IL BANCARIO FICCANASO VIOLA LA PRIVACY E VIENE LICENZIATO

La Cassazione corregge i giudici di merito: spiare i conti correnti è una grave violazione della privacy e giustifica il licenziamento.
Un dipendente di banca ha eseguito alcuni accessi all'elenco clienti dell'istituto per il quale lavorava, al fine di visionare la posizione di vari correntisti (alcuni dei quali, tra l'altro, non seguiti direttamente da lui), senza che ci fossero però ragioni di servizio che giustificassero le interrogazioni. Il dipendente ha potuto
effettuare gli accessi giacché in possesso delle necessarie credenziali. La banca, appresa la circostanza, ha proceduto con il licenziamento per giusta causa, contestando al lavoratore varie inosservanze, la più importante delle quali ha riguardato la violazione della privacy.

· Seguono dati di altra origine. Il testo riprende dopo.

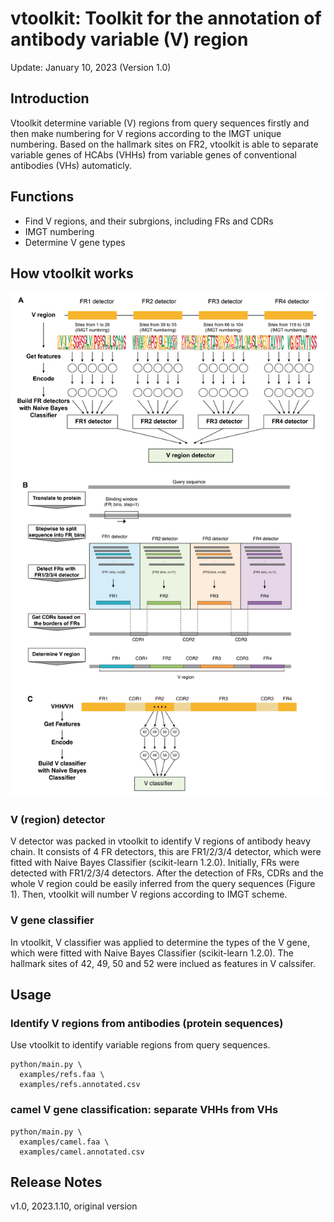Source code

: # vtoolkit: Toolkit for the annotation of antibody variable (V) region
Update: January 10, 2023 (Version 1.0)


## Introduction
Vtoolkit determine variable (V) regions from query sequences firstly and then make numbering for V regions according to the IMGT unique numbering. Based on the hallmark sites on FR2, vtoolkit is able to separate variable genes of HCAbs (VHHs) from variable genes of conventional antibodies (VHs) automaticly.


## Functions
- Find V regions, and their subrgions, including FRs and CDRs
- IMGT numbering
- Determine V gene types


## How vtoolkit works
<p align="center">
  <img width="600"  src="figures/figure1.png">
</p>

### V (region) detector
V detector was packed in vtoolkit to identify V regions of antibody heavy chain. It consists of 4 FR detectors, this are FR1/2/3/4 detector, which were fitted with Naive Bayes Classifier (scikit-learn 1.2.0). Initially, FRs were detected with FR1/2/3/4 detectors. After the detection of FRs, CDRs and the whole V region could be easily inferred from the query sequences (Figure 1). Then, vtoolkit will number V regions according to IMGT scheme.

### V gene classifier
In vtoolkit, V classifier was applied to determine the types of the V gene, which were fitted with Naive Bayes Classifier (scikit-learn 1.2.0). The hallmark sites of 42, 49, 50 and 52 were inclued as features in V calssifer.


## Usage
### Identify V regions from antibodies (protein sequences)
Use vtoolkit to identify variable regions from query sequences.
```shell
python/main.py \
  examples/refs.faa \
  examples/refs.annotated.csv 
```

### camel V gene classification: separate VHHs from VHs
```shell
python/main.py \
  examples/camel.faa \
  examples/camel.annotated.csv 
```


## Release Notes
v1.0, 2023.1.10, original version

Il dipendente si è quindi rivolto all'Autorità Giudiziaria ed ha ottenuto soddisfazione sia dal Tribunale adito sia dalla Corte di Appello, che ne ha ordinato il reintegro. Alla base delle motivazioni dei giudici di merito, ci sono state due considerazioni: 1) la mancata affissione o consegna del codice disciplinare, vale a dire di quel documento con cui l'azienda indica al lavoratore le regole di utilizzo del computer, di internet, della posta elettronica, nonché le
attività vietate, informandolo dei possibili controlli (cfr. Linee guida del Garante per posta elettronica e internet - doc web Garante Privacy 1387978); 2) la tipologia di accessi ed i tempi in cui sono stati eseguiti. La Corte di Appello ha ritenuto prevalenti le circostanze che le interrogazioni non avessero riguardato le movimentazioni e fossero state eseguite in tempi brevissimi da soggetto titolare delle credenziali di accesso, rispetto alla contestazione che il titolo per accedere fosse necessariamente vincolato ad una finalità di servizio e limitato ad i soli clienti di interesse per ogni singolo dipendente. Per questi motivi la Corte territoriale ha ritenuto l'illecito di particolare tenuità, e quindi sproporzionata la sanzione del licenziamento.

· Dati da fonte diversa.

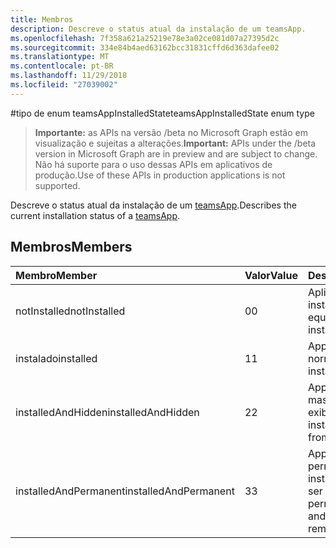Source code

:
 ```yaml
---
title: Membros
description: Descreve o status atual da instalação de um teamsApp.
ms.openlocfilehash: 7f358a621a25219e78e3a02ce081d07a27395d2c
ms.sourcegitcommit: 334e84b4aed63162bcc31831cffd6d363dafee02
ms.translationtype: MT
ms.contentlocale: pt-BR
ms.lasthandoff: 11/29/2018
ms.locfileid: "27039002"
---
```

#<a name="teamsappinstalledstate-enum-type"></a><span data-ttu-id="fdcb7-103">tipo de enum teamsAppInstalledState</span><span class="sxs-lookup"><span data-stu-id="fdcb7-103">teamsAppInstalledState enum type</span></span>

> <span data-ttu-id="fdcb7-104">**Importante:** as APIs na versão /beta no Microsoft Graph estão em visualização e sujeitas a alterações.</span><span class="sxs-lookup"><span data-stu-id="fdcb7-104">**Important:** APIs under the /beta version in Microsoft Graph are in preview and are subject to change.</span></span> <span data-ttu-id="fdcb7-105">Não há suporte para o uso dessas APIs em aplicativos de produção.</span><span class="sxs-lookup"><span data-stu-id="fdcb7-105">Use of these APIs in production applications is not supported.</span></span>

<span data-ttu-id="fdcb7-106">Descreve o status atual da instalação de um [teamsApp](teamsapp.md).</span><span class="sxs-lookup"><span data-stu-id="fdcb7-106">Describes the current installation status of a [teamsApp](teamsapp.md).</span></span>

## <a name="members"></a><span data-ttu-id="fdcb7-107">Membros</span><span class="sxs-lookup"><span data-stu-id="fdcb7-107">Members</span></span>

| <span data-ttu-id="fdcb7-108">Membro</span><span class="sxs-lookup"><span data-stu-id="fdcb7-108">Member</span></span> | <span data-ttu-id="fdcb7-109">Valor</span><span class="sxs-lookup"><span data-stu-id="fdcb7-109">Value</span></span>| <span data-ttu-id="fdcb7-110">Descrição</span><span class="sxs-lookup"><span data-stu-id="fdcb7-110">Description</span></span> |
|:---------------|:--------|:----------|
|<span data-ttu-id="fdcb7-111">notInstalled</span><span class="sxs-lookup"><span data-stu-id="fdcb7-111">notInstalled</span></span>|<span data-ttu-id="fdcb7-112">0</span><span class="sxs-lookup"><span data-stu-id="fdcb7-112">0</span></span>|<span data-ttu-id="fdcb7-113">Aplicativo não está instalado para a equipe.</span><span class="sxs-lookup"><span data-stu-id="fdcb7-113">App is not installed to team.</span></span>|
|<span data-ttu-id="fdcb7-114">instalado</span><span class="sxs-lookup"><span data-stu-id="fdcb7-114">installed</span></span>|<span data-ttu-id="fdcb7-115">1</span><span class="sxs-lookup"><span data-stu-id="fdcb7-115">1</span></span>|<span data-ttu-id="fdcb7-116">App é instalado normalmente.</span><span class="sxs-lookup"><span data-stu-id="fdcb7-116">App is installed normally.</span></span>|
|<span data-ttu-id="fdcb7-117">installedAndHidden</span><span class="sxs-lookup"><span data-stu-id="fdcb7-117">installedAndHidden</span></span>|<span data-ttu-id="fdcb7-118">2</span><span class="sxs-lookup"><span data-stu-id="fdcb7-118">2</span></span>|<span data-ttu-id="fdcb7-119">App está instalado, mas oculto da exibição.</span><span class="sxs-lookup"><span data-stu-id="fdcb7-119">App is installed but hidden from view.</span></span>|
|<span data-ttu-id="fdcb7-120">installedAndPermanent</span><span class="sxs-lookup"><span data-stu-id="fdcb7-120">installedAndPermanent</span></span>|<span data-ttu-id="fdcb7-121">3</span><span class="sxs-lookup"><span data-stu-id="fdcb7-121">3</span></span>|<span data-ttu-id="fdcb7-122">App permanentemente é instalado e não pode ser removido.</span><span class="sxs-lookup"><span data-stu-id="fdcb7-122">App is permanently installed and may not be removed.</span></span>|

L'istituto di credito, fermamente convinto delle proprie ragioni, si è quindi rivolto alla Corte di cassazione. Secondo i giudici della Cassazione il ricorso dell'istituto di credito è fondato.
Il licenziamento per giusta causa può fondarsi su violazioni del minimo etico e su condotte che ledano la fiducia del datore di lavoro, anche in assenza della previa affissione del codice disciplinare, quando si tratti di violazione di norme di legge o di doveri di lealtà e riservatezza (cfr. Cassazione 6893/2018). Inoltre, è ormai pacifico come l'accesso abusivo a sistema informatico si realizzi anche quando l'agente sia titolare delle password se eseguito per finalità personali o comunque non riconducibili ad esigenze di servizio e come tale violazione non possa essere considerata "lieve".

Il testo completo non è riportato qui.